"It's bloody disappointing if I'm going to be honest about it," Worker said last night, accepting someone always needs to hunker down every time the opposition posted a 297-9 in 50 overs.
"It was a good contribution, I guess, at the end of the day when you look at the scores.
"But to lose by 13 runs is a little bit deflating," he said, feeling the loss of his wicket was somewhat premature.
"I still had plenty to do when I reached 100 and I did not see the boys home."
By the time the Manawatu cricketer left the majestic but compact Pukekura Park, after Ben Smith's 31 runs, CD required a run a ball.
No4 William Young ran the gauntlet with aplomb, contributing 65 from 59 balls to the cause in a plausible run chase.
"Young batted really well," Worker said.
Did the Heinrich Malan-coached Stags bleed a few too many runs?
The 25-year-old begged to differ, believing it was always a tall order at a park with short boundaries which allowed bowlers little room for straying from their line and length.
Swing bowler Seth Rance, of Wairarapa, got both the openers for loose change (16 runs each) to finish with 3-45 although Bevan Small, coming in for Black Caps speed merchant Adam Milne, was marginally more frugal with 2-44 in ND's innings where no one claimed a maiden over.
Andrew Mathieson took 3-67, claiming his best List A figures from his previous 2-49.
Test seamer Doug Bracewell took some stick, finishing wicket-less for 81 runs from his 10 overs.
The Knights joined the milestone party with No6 Mitchell Santner stopping the top-order rot with 86 runs after Jono Hickey, 67 runs, arrested the slide. Both batsmen's previous best scores were 61.
Young also went in the record books, improving on his previous best of 26 runs.
Boult took 3-64 but Santner was ND's most frugal with 2-39. New Zealand leggie Ish Sodhi was the only bowler to claim a maiden.

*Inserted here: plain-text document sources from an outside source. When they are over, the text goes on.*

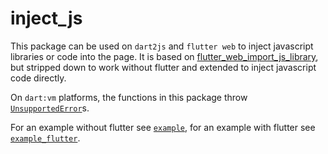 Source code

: # inject_js

This package can be used on `dart2js` and `flutter web` to inject javascript libraries or code into the page.
It is based on [flutter_web_import_js_library](https://github.com/florent37/flutter_web_import_js_library), but stripped down to work without flutter and extended to inject javascript code directly.

On `dart:vm` platforms, the functions in this package throw [`UnsupportedError`](https://api.dart.dev/stable/2.12.0/dart-core/UnsupportedError-class.html)s.

For an example without flutter see [`example`](./example), for an example with flutter see [`example_flutter`](./example_flutter). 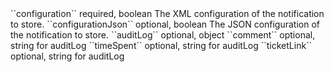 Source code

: <tr>
<td>``configuration``</td>
<td>required, boolean</td>
<td>The XML configuration of the notification to store.</td>
<td></td>
<td></td>
</tr>
<tr>
<td>``configurationJson``</td>
<td>optional, boolean</td>
<td>The JSON configuration of the notification to store.</td>
<td></td>
<td></td>
</tr>
<tr>
<td>``auditLog``</td>
<td>optional, object</td>
<td></td>
<td></td>
<td></td>
</tr>
<tr>
<td style="padding-left:20px;">``comment``</td>
<td>optional, string</td>
<td>for auditLog</td>
<td></td>
<td></td>
</tr>
<tr>
<td style="padding-left:20px;">``timeSpent``</td>
<td>optional, string</td>
<td>for auditLog</td>
<td></td>
<td></td>
</tr>
<tr>
<td style="padding-left:20px;">``ticketLink``</td>
<td>optional, string</td>
<td>for auditLog</td>
<td></td>
<td></td>
</tr>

- The Auckland Aces are two from two after crushing the Canterbury Kings by 193 runs at Eden Park outer oval.
Having restricted Canterbury to 199 in 45.3 overs - Henry Nicholls with 60 and Neil Broom 54 the key contributors - the Aces overhauled the total in 32.3 overs.
- The Otago Volts, on the back of a maiden century from Nathan McCullum, edged out the Wellington Firebirds by 16 runs at Queenstown.

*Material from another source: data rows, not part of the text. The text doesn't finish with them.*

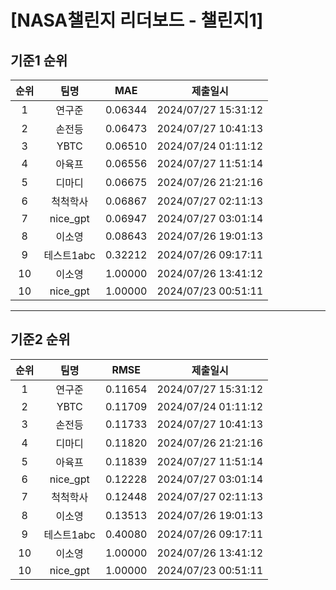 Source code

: # [NASA챌린지 리더보드 - 챌린지1]
## 기준1 순위
| 순위 | 팀명 | MAE | 제출일시 |
|:----:|:----:|:-----:|:----:|
| 1 | 연구준 | 0.06344 | 2024/07/27 15:31:12 |
| 2 | 손전등 | 0.06473 | 2024/07/27 10:41:13 |
| 3 | YBTC | 0.06510 | 2024/07/24 01:11:12 |
| 4 | 아육프 | 0.06556 | 2024/07/27 11:51:14 |
| 5 | 디마디 | 0.06675 | 2024/07/26 21:21:16 |
| 6 | 척척학사 | 0.06867 | 2024/07/27 02:11:13 |
| 7 | nice_gpt | 0.06947 | 2024/07/27 03:01:14 |
| 8 | 이소영 | 0.08643 | 2024/07/26 19:01:13 |
| 9 | 테스트1abc | 0.32212 | 2024/07/26 09:17:11 |
| 10 | 이소영 | 1.00000 | 2024/07/26 13:41:12 |
| 10 | nice_gpt | 1.00000 | 2024/07/23 00:51:11 |
___
## 기준2 순위
| 순위 | 팀명 | RMSE | 제출일시 |
|:----:|:----:|:-----:|:----:|
| 1 | 연구준 | 0.11654 | 2024/07/27 15:31:12 |
| 2 | YBTC | 0.11709 | 2024/07/24 01:11:12 |
| 3 | 손전등 | 0.11733 | 2024/07/27 10:41:13 |
| 4 | 디마디 | 0.11820 | 2024/07/26 21:21:16 |
| 5 | 아육프 | 0.11839 | 2024/07/27 11:51:14 |
| 6 | nice_gpt | 0.12228 | 2024/07/27 03:01:14 |
| 7 | 척척학사 | 0.12448 | 2024/07/27 02:11:13 |
| 8 | 이소영 | 0.13513 | 2024/07/26 19:01:13 |
| 9 | 테스트1abc | 0.40080 | 2024/07/26 09:17:11 |
| 10 | 이소영 | 1.00000 | 2024/07/26 13:41:12 |
| 10 | nice_gpt | 1.00000 | 2024/07/23 00:51:11 |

McCullum's 119 off 109 balls and Iain Robertson's 62, revived Otago's innings, pushing them to 8-286 after teetering at 65-4. The Wellingtonians got to 9-276, with former international James Franklin marooned on an unbeaten 98.
Auckland host Otago at Eden Park on Friday, the same day Canterbury play CD in Timaru and ND host Wellington at Mt Maunganui on Thursday.

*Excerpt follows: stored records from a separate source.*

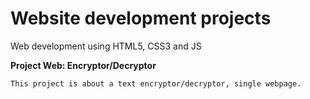 # Website development projects

Web development using HTML5, CSS3 and JS

**Project Web: Encryptor/Decryptor**

    This project is about a text encryptor/decryptor, single webpage.
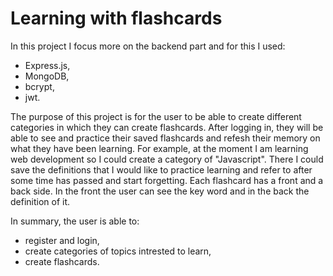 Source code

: # Learning with flashcards

In this project I focus more on the backend part and for this I used:

- Express.js,
- MongoDB,
- bcrypt,
- jwt.

The purpose of this project is for the user to be able to create different categories in which they can create flashcards. After logging in, they will be able to see and practice their saved flashcards and refesh their memory on what they have been learning. For example, at the moment I am learning web development so I could create a category of "Javascript". There I could save the definitions that I would like to practice learning and refer to after some time has passed and start forgetting. Each flashcard has a front and a back side. In the front the user can see the key word and in the back the definition of it.

In summary, the user is able to:

- register and login,
- create categories of topics intrested to learn,
- create flashcards.
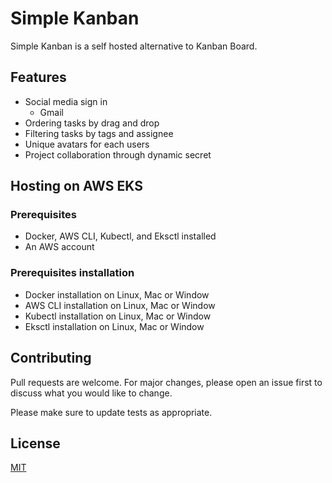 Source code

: # Simple Kanban

Simple Kanban is a self hosted alternative to Kanban Board.

## Features
* Social media sign in
  * Gmail
* Ordering tasks by drag and drop
* Filtering tasks by tags and assignee
* Unique avatars for each users
* Project collaboration through dynamic secret


## Hosting on AWS EKS
### Prerequisites
* Docker, AWS CLI, Kubectl, and Eksctl installed
* An AWS account

### Prerequisites installation
* Docker installation on Linux, Mac or Window
* AWS CLI installation on Linux, Mac or Window
* Kubectl installation on Linux, Mac or Window
* Eksctl installation on Linux, Mac or Window



## Contributing
Pull requests are welcome. For major changes, please open an issue first to discuss what you would like to change.

Please make sure to update tests as appropriate.

## License
[MIT](https://choosealicense.com/licenses/mit/)
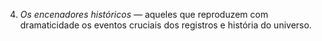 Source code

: ﻿4. <em>Os encenadores históricos —</em> aqueles que reproduzem com dramaticidade os eventos cruciais dos registros e história do universo.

Points: Auckland 10, Otago 9, CD 5, ND 4, Canterbury 0, Wellington 0.
It's a neat Cleaver job
It would probably have brought a smile of satisfaction on the face of CD cricketer Dane Cleaver yesterday.
The sight of his younger brother, Bryn, snaffling a $2000 catch at cow corner from the bat of William Young would have made him the happiest 12th man in round 2 of the Ford Trophy limited-overs competition.
The CD age-group player from Palmerston North caught the white ball in CD's green colours and yelled out the name of the team naming sponsors, Devon Hotel.
"He was moving around the park to catch the ball so he deserved it," hotel owner Peter Tennent said last night.
Tennent said there was a raucous cheer from the crowd of about 2000 fans when Bryn, 20, got his mitts around the elusive projectile at the entrance end of Pukekura Park, New Plymouth.
"He missed one earlier on when the ball went over the fence so it was a fantastic effort from the young lad."
The sponsor has signed the next $2000 cheque for the Stags' next home game against the Wellington Firebirds at Saxton Oval, Nelson, on January 5.